Figure 3. Large-scale datasets in biomedical and health informatics
At present, although large-scale artificial intelligence models have shown very promising application prospects, their development and application in biomedicine, clinical, and medical fields still face many challenges and potential risks. The article also discusses data, credibility, privacy, fairness, transparency, explainability, sustainability, and norms.
Figure 4. Future development direction of artificial intelligence big models in health informatics
Regarding the future direction of big models in the field of healthcare, the article mainly focuses on performance and responsibility. From the perspective of performance, the article suggests that, first, better-performing big AI models should be developed for health informatics, for example, the scale of models and data sets can be expanded, and multi-modal and multi-task pre-training can be performed; second, the potential of existing large AI models can be tapped, such as through prompt engineering, fine-tuning, probing, etc., to further explore their capabilities that are not yet known to people. If these capabilities have been mastered by big models and are only temporarily unknown to people, then tapping them can provide an almost cost-free solution for the health field.
In addition, responsible AI big models are critical to society. The article proposes to develop and deploy complementary strategies to address the challenges of big models in terms of reliability, fairness, transparency, etc. The development strategy focuses on learning responsible big models, while the deployment strategy emphasizes the responsible use of big models.

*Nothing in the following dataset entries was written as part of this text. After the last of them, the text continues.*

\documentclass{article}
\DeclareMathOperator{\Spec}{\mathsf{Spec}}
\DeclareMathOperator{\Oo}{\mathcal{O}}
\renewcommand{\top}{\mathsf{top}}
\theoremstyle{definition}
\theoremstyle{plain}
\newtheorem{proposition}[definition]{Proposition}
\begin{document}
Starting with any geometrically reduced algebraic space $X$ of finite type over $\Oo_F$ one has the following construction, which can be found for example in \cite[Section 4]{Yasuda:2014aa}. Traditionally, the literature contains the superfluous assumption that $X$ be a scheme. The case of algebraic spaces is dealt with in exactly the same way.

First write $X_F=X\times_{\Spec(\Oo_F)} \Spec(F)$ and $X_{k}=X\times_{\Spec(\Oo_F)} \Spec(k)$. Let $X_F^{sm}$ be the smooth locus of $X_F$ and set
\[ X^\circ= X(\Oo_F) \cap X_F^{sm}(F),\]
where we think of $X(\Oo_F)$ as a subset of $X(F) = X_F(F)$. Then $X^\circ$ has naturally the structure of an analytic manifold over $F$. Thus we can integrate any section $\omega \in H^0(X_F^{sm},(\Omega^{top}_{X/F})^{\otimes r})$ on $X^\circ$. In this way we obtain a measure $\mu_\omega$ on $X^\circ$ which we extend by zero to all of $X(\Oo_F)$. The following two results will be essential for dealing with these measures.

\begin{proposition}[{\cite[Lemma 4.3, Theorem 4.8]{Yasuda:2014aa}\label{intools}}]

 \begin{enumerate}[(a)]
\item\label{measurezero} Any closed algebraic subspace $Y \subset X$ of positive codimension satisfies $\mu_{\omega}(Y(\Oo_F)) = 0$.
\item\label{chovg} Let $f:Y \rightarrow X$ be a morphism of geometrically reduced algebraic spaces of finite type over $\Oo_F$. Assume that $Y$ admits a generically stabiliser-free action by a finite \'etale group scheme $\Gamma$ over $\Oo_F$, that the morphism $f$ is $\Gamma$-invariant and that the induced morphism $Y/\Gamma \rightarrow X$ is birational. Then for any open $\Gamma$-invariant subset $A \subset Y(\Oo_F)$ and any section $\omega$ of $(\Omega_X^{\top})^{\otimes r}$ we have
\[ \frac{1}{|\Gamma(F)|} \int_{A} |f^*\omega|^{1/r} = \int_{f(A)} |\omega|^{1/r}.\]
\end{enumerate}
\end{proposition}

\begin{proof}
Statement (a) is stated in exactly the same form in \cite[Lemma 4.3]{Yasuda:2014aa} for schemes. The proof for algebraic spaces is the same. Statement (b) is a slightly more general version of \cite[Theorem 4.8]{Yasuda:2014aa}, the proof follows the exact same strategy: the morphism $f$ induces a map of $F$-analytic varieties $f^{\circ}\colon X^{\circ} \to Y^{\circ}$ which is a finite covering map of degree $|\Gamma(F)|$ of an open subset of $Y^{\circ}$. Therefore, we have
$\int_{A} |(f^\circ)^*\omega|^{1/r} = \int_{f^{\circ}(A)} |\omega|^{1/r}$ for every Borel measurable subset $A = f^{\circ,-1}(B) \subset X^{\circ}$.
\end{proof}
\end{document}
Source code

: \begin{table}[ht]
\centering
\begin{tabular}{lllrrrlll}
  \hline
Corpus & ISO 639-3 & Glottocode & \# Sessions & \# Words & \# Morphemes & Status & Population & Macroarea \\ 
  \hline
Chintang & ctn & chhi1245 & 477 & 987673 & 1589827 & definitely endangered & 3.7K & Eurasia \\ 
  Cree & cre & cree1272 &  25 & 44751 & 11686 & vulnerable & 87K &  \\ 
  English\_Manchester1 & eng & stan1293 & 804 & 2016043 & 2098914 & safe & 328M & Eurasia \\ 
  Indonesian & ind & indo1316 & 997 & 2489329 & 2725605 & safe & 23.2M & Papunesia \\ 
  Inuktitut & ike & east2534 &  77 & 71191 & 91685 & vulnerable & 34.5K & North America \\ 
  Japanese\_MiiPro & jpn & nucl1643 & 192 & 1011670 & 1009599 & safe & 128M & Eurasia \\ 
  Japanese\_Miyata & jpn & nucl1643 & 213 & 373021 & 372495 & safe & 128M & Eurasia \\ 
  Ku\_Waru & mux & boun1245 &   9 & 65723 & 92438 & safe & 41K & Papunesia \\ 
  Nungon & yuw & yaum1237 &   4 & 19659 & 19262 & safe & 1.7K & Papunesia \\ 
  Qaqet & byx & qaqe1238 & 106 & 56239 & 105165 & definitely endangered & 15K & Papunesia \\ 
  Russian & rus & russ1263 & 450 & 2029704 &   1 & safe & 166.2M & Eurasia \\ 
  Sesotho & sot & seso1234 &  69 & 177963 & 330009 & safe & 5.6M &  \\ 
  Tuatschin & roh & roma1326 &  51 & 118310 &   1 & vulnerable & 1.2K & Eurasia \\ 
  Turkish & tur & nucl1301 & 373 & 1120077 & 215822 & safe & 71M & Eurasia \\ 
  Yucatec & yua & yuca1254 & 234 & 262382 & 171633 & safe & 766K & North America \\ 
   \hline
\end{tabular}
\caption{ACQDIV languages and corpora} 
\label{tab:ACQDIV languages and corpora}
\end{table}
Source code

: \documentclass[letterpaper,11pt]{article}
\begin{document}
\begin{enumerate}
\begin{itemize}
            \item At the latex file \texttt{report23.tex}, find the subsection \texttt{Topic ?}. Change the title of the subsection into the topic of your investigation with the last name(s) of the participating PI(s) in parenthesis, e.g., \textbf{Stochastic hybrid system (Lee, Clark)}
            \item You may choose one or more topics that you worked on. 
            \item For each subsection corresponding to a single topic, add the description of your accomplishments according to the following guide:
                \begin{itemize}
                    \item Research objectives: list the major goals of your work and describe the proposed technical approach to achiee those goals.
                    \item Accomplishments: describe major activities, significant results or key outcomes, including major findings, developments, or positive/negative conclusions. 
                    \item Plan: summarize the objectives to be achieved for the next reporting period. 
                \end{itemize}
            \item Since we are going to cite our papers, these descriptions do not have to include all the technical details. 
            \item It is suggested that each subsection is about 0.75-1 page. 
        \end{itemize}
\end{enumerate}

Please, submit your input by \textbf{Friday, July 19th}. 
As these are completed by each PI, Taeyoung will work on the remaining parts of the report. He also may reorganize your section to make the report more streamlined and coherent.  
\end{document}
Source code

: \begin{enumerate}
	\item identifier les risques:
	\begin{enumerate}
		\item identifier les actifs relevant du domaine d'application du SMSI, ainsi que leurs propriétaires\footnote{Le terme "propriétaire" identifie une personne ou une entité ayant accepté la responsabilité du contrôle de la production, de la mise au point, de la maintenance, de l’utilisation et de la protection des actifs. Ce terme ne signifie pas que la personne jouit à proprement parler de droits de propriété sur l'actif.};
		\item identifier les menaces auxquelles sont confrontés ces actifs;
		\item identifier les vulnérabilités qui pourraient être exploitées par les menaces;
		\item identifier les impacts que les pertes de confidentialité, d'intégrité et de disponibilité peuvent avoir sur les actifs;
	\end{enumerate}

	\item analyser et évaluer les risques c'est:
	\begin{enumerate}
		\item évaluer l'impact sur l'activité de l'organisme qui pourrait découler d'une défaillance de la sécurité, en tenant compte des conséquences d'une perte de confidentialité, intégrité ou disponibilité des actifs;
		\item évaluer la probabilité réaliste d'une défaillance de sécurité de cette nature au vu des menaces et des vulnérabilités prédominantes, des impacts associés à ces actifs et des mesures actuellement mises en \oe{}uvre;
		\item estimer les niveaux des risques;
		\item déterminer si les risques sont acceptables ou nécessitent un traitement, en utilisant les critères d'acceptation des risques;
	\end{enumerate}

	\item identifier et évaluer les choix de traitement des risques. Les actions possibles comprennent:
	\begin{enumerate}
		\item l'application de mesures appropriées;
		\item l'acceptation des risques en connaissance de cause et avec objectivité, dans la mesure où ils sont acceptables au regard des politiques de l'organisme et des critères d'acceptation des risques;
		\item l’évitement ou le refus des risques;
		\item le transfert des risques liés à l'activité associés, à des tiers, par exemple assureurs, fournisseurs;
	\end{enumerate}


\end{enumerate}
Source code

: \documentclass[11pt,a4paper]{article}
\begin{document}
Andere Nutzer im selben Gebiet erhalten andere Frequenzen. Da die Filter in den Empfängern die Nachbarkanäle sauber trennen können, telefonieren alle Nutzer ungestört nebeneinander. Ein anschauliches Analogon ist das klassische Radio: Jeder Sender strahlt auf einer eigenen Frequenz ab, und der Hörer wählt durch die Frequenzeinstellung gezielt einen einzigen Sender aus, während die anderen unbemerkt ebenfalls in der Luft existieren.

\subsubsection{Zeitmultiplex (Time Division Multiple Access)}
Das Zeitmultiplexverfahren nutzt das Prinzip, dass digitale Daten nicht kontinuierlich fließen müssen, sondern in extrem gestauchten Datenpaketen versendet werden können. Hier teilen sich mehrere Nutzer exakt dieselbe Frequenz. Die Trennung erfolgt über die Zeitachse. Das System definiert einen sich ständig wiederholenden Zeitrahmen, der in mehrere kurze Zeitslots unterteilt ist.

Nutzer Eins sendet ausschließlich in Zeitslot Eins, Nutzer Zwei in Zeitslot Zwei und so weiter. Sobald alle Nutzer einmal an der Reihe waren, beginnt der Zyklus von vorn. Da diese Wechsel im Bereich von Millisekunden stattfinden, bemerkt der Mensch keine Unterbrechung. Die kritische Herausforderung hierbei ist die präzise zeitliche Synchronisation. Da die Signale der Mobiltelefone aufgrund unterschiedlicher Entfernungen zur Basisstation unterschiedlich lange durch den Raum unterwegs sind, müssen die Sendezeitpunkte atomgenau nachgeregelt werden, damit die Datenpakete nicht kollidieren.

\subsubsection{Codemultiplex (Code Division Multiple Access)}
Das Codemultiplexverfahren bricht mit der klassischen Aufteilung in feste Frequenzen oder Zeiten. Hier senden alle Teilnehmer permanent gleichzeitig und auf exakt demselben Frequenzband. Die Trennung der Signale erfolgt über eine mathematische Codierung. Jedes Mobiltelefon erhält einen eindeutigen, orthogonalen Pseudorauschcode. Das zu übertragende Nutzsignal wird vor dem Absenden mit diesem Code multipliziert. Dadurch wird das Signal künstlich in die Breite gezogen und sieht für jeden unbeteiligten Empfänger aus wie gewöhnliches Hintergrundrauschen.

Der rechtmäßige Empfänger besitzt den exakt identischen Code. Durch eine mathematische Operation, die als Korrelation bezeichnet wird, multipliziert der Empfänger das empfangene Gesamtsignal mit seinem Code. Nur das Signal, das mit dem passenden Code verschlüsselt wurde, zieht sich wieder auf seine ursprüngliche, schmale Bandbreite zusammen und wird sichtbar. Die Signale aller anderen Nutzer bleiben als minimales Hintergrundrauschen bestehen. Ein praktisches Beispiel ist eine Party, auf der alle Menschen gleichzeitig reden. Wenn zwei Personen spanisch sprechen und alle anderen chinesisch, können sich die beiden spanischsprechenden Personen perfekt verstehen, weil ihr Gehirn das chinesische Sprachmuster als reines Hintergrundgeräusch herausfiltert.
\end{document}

Finally, the article points out that a paradigm shift is taking place in the AI community, which is gradually affecting the development of AI models in the biomedical and health fields. The goal of the new paradigm is to learn a common basic model on large-scale (multimodal) datasets, covering various data distributions and learning tasks. The boundaries between different tasks and even different data modalities are being broken. As general intelligence and more unknown capabilities are explored and realized, it is believed that large AI models will better assist rather than replace medical professionals and practitioners in the future. Human-machine collaboration will be everywhere. The development of large AI models will require closer cooperation between experts in various fields, as well as the gradual establishment and improvement of corresponding large model supervision mechanisms.